:: About this task ::
Work out how many lines in the data below contain "добавления", and state that count with nothing added.

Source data
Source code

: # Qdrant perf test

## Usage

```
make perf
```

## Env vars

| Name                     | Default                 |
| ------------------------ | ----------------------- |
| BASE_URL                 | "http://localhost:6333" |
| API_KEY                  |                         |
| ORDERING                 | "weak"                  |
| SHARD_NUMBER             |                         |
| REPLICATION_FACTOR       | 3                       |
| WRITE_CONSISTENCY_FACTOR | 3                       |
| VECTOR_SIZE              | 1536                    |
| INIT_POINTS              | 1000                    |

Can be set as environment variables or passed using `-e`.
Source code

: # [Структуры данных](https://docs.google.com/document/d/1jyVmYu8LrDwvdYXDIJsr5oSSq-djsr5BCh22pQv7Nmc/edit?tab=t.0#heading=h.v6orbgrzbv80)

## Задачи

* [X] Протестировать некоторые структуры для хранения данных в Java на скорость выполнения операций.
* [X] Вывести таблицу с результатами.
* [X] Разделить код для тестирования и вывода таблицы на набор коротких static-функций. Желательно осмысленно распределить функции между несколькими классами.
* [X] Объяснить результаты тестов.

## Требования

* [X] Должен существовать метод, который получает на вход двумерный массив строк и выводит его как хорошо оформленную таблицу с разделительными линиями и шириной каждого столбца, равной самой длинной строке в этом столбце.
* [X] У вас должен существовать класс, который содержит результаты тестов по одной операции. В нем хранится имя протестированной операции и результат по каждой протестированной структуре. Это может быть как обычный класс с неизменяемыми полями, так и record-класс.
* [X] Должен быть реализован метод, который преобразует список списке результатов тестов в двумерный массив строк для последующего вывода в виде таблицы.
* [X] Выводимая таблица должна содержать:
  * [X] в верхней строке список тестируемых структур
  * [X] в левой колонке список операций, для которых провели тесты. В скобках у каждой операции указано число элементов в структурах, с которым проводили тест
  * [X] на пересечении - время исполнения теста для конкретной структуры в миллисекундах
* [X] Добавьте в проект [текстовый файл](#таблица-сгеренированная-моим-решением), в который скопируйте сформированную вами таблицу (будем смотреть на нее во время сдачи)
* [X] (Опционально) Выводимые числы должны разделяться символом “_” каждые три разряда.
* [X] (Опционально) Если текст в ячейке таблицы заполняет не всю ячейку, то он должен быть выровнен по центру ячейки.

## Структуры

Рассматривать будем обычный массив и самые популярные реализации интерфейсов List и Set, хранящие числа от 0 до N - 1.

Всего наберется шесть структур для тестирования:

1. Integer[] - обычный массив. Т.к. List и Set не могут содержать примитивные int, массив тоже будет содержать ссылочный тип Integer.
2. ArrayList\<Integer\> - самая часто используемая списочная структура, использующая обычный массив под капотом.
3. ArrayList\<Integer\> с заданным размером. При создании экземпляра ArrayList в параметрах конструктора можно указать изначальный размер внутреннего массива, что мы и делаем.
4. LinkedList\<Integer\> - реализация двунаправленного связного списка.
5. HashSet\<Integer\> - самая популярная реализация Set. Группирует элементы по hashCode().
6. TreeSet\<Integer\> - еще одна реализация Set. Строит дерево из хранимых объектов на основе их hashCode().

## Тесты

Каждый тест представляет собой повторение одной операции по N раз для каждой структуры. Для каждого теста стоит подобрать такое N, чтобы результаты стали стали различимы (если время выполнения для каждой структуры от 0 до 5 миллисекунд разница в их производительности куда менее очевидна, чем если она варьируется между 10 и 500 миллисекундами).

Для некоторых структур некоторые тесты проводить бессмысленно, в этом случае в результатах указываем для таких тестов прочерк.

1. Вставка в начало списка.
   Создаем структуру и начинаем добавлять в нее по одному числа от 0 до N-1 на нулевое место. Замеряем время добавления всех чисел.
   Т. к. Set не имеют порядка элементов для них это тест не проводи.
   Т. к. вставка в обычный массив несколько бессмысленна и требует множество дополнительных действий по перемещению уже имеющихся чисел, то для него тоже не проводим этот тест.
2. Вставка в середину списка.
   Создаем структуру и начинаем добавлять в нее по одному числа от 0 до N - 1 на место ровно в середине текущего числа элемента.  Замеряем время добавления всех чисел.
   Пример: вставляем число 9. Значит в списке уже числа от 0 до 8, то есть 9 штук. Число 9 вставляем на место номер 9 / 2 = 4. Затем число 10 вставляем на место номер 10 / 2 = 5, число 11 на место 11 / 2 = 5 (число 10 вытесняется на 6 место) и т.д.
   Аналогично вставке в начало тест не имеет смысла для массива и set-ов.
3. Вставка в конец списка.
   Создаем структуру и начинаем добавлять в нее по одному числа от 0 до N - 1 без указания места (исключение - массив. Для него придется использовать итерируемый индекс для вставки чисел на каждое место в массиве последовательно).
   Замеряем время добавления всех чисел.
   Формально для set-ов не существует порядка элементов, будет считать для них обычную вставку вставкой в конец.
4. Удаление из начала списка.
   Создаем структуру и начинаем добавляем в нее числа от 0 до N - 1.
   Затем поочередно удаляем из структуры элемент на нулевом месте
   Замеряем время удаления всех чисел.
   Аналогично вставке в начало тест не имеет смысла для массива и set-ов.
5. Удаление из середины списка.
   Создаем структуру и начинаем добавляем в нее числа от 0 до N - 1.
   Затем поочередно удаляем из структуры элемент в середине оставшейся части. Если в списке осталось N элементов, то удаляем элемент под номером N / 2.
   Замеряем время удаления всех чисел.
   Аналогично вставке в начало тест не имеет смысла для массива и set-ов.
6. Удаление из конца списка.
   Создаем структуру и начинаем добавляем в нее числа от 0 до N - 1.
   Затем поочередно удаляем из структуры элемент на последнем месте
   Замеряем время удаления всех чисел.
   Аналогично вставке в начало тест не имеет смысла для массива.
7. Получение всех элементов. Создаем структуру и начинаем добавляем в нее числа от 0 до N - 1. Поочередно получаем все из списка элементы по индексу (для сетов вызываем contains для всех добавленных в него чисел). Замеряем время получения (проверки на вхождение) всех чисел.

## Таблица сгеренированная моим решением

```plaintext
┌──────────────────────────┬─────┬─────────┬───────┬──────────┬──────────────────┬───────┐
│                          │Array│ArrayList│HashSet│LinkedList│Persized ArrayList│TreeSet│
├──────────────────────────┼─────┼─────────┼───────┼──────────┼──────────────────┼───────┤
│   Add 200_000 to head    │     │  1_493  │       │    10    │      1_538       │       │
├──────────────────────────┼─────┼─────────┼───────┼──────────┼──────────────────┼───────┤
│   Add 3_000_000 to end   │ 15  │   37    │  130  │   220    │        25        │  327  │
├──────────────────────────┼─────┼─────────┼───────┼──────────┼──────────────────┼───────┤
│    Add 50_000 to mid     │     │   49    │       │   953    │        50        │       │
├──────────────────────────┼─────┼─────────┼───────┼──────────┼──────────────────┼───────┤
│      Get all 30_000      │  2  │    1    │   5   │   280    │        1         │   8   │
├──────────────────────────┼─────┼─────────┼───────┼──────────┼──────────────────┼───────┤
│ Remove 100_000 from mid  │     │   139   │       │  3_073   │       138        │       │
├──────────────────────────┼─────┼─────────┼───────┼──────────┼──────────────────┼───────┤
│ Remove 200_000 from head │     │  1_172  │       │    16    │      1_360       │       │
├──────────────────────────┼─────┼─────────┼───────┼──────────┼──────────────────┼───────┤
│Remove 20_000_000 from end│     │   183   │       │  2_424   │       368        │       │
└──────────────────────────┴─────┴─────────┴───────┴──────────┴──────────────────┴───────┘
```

:: The completed task ::
3